Si potrebbe addirittura risalire alla “Inchiesta sulle condizioni sociali ed economiche della Sicilia”, testo conclusivo della commissione parlamentare istituita nel 1875 dal governo Mughetti, per capire le responsabilità della Chiesa in questo senso.
Nella relazione si parla della diffusione nei territori del sud di veri e propri tariffari distribuiti dagli istituti religiosi per consentire alle persone di avere facile accesso alla remissione dei peccati, in cambio di un prezzo prestabilito.
È facile capire come pratiche simili abbiano prodotto degli strappi gravissimi nella coscienza civile meridionale e siano state fonte di ispirazione per il potere mafioso.
Ma non solo per questo si può dire che diverse frange del clero abbiano rinunciato storicamente al proprio ruolo di guida etica e sociale: non si contano gli elevati contributi in denaro concessi dai boss alle parrocchie, in cambio di celebrazioni in pompa magna. Matrimoni, funerali e, ovviamente, processioni.
Tra gli episodi più eclatanti c’è quello del nipote di Nitto Santapaola, che, in occasione della festa di Catania, trasportava la statua stessa della patrona, Sant’Agata.
I boss più facoltosi in questi avvenimenti sono sempre intervenuti con i loro denari, coinvolgendo cantanti famosi, fuochi d’artificio e arredi lussuosi.
A fronte di ciò, spesso alcuni ecclesiastici si sono dimostrati del tutto indifferenti alla pericolosità sociale delle organizzazioni. Prendiamo la figura di Don Memè, parroco di Rosarno, altro paesino incluso nella diocesi di Oppido Mamertina: testimone del processo di mafia contro il boss Ciccio Pesce (che ha finanziato l’istallazione di un impianto di condizionamento all’interno della chiesa di Rosarno) il parroco non ha esitato a definirlo suo amico.
E come lui molti altri preti hanno testimoniato ai processi parlando degli imputati come dei galantuomini, così come hanno celebrato funerali di boss dicendo: “chi siamo noi per giudicare il bene e il male?”.

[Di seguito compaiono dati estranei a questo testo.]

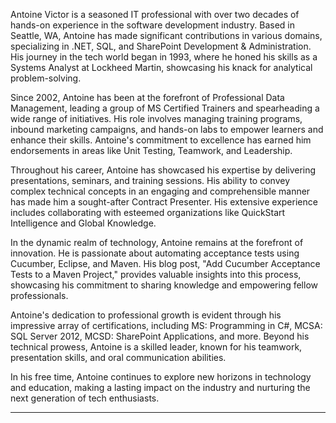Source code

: Antoine Victor is a seasoned IT professional with over two decades of hands-on experience in the software development industry. Based in Seattle, WA, Antoine has made significant contributions in various domains, specializing in .NET, SQL, and SharePoint Development & Administration. His journey in the tech world began in 1993, where he honed his skills as a Systems Analyst at Lockheed Martin, showcasing his knack for analytical problem-solving.

Since 2002, Antoine has been at the forefront of Professional Data Management, leading a group of MS Certified Trainers and spearheading a wide range of initiatives. His role involves managing training programs, inbound marketing campaigns, and hands-on labs to empower learners and enhance their skills. Antoine's commitment to excellence has earned him endorsements in areas like Unit Testing, Teamwork, and Leadership.

Throughout his career, Antoine has showcased his expertise by delivering presentations, seminars, and training sessions. His ability to convey complex technical concepts in an engaging and comprehensible manner has made him a sought-after Contract Presenter. His extensive experience includes collaborating with esteemed organizations like QuickStart Intelligence and Global Knowledge.

In the dynamic realm of technology, Antoine remains at the forefront of innovation. He is passionate about automating acceptance tests using Cucumber, Eclipse, and Maven. His blog post, "Add Cucumber Acceptance Tests to a Maven Project," provides valuable insights into this process, showcasing his commitment to sharing knowledge and empowering fellow professionals.

Antoine's dedication to professional growth is evident through his impressive array of certifications, including MS: Programming in C#, MCSA: SQL Server 2012, MCSD: SharePoint Applications, and more. Beyond his technical prowess, Antoine is a skilled leader, known for his teamwork, presentation skills, and oral communication abilities.

In his free time, Antoine continues to explore new horizons in technology and education, making a lasting impact on the industry and nurturing the next generation of tech enthusiasts.

---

Questi atteggiamenti, questa retorica hanno corrotto sia il concetto di morale religiosa che il rapporto del fedele con la figura del prete e con Dio stesso. Nei territori ad altra concentrazione criminale è come se si fosse giunti a una concezione di fede vissuta esclusivamente in modo privatistico tra individuo, sacerdote e Dio, senza alcuna corrispondenza nella vita sociale: tutto si risolve in un problema individuale di coscienza, che si lava volta per volta con la confessione.
Per questo è importante la presa di posizione del papa. L’attenzione adesso non deve scendere e bisognerà valutare molto attentamente se e come avverrà il passaggio dalle parole ai fatti, anche nelle zone controllate dalla criminalità. Il tutto senza dimenticare le responsabilità storiche della gerarchia cattolica nella diffusione del consenso sociale, che è sempre stata prerogativa del radicamento delle cosche sul territorio.
Il passaggio successivo dovrà essere una riforma radicale dello Ior, la banca vaticana che in passato è stata oggetto di indagine per passaggi sospetti di denaro, azioni di riciclaggio, e casi di conti correnti milionari intestati a ecclesiastici prestanome dietro ai quali si svolgevano operazioni opache che hanno reso lo Stato del Vaticano un vero e proprio paradiso fiscale.
Se Bergoglio vorrà dare una sterzata definitiva, dovrà arrivare qui. Le premesse, una volta tanto, sembrano esserci.